- What to do: Give back exactly the lines that start at the one containing "### 3. File Organization Issues" and run to the end of the material below, both ends included.

- Data for the task:
□ □ □ □ □
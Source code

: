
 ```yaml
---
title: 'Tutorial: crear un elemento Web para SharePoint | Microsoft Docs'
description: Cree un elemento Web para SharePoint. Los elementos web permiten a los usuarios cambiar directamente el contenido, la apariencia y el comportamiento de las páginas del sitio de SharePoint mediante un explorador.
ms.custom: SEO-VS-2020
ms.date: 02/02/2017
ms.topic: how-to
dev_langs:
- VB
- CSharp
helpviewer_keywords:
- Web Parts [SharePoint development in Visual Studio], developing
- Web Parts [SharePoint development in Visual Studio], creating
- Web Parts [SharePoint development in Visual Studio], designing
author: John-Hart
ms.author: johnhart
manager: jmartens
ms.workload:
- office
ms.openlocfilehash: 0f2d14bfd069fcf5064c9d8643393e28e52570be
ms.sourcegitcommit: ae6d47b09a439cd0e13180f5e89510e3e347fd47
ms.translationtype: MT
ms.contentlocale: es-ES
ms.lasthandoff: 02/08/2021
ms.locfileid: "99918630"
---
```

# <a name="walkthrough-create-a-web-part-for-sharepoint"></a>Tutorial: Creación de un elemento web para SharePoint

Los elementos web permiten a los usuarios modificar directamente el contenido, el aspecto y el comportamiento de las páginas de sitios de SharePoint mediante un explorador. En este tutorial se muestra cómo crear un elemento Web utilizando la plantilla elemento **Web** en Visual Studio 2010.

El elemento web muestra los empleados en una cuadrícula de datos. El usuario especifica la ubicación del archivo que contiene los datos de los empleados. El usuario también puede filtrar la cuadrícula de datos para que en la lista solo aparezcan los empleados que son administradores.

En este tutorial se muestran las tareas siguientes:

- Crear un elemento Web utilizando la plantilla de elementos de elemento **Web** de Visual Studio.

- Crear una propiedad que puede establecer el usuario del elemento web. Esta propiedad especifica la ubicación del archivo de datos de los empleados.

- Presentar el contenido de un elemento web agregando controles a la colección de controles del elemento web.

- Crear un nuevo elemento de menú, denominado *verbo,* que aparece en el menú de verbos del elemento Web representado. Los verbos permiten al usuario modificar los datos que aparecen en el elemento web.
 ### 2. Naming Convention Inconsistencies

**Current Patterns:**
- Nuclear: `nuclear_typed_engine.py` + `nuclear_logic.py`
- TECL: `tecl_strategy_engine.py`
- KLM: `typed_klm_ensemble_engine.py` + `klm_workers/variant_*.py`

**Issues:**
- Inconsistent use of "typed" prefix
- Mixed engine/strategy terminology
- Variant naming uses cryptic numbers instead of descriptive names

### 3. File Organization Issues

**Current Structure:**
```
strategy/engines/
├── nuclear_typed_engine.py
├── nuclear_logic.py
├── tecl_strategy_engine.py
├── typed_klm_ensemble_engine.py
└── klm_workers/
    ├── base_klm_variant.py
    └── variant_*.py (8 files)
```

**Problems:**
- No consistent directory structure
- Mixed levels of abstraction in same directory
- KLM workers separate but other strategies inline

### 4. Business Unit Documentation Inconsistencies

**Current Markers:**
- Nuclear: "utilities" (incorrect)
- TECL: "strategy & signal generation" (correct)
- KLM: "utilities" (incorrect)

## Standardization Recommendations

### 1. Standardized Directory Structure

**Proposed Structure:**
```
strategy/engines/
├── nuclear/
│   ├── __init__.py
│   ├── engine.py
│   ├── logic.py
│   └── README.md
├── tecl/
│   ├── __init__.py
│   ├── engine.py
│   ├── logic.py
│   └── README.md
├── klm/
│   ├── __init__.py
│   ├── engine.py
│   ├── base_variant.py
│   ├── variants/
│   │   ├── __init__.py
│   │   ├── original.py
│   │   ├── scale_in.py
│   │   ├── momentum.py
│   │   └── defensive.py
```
□ □ □ □ □
- Task solution:
### 3. File Organization Issues

**Current Structure:**
```
strategy/engines/
├── nuclear_typed_engine.py
├── nuclear_logic.py
├── tecl_strategy_engine.py
├── typed_klm_ensemble_engine.py
└── klm_workers/
    ├── base_klm_variant.py
    └── variant_*.py (8 files)
```

**Problems:**
- No consistent directory structure
- Mixed levels of abstraction in same directory
- KLM workers separate but other strategies inline

### 4. Business Unit Documentation Inconsistencies

**Current Markers:**
- Nuclear: "utilities" (incorrect)
- TECL: "strategy & signal generation" (correct)
- KLM: "utilities" (incorrect)

## Standardization Recommendations

### 1. Standardized Directory Structure

**Proposed Structure:**
```
strategy/engines/
├── nuclear/
│   ├── __init__.py
│   ├── engine.py
│   ├── logic.py
│   └── README.md
├── tecl/
│   ├── __init__.py
│   ├── engine.py
│   ├── logic.py
│   └── README.md
├── klm/
│   ├── __init__.py
│   ├── engine.py
│   ├── base_variant.py
│   ├── variants/
│   │   ├── __init__.py
│   │   ├── original.py
│   │   ├── scale_in.py
│   │   ├── momentum.py
│   │   └── defensive.py
```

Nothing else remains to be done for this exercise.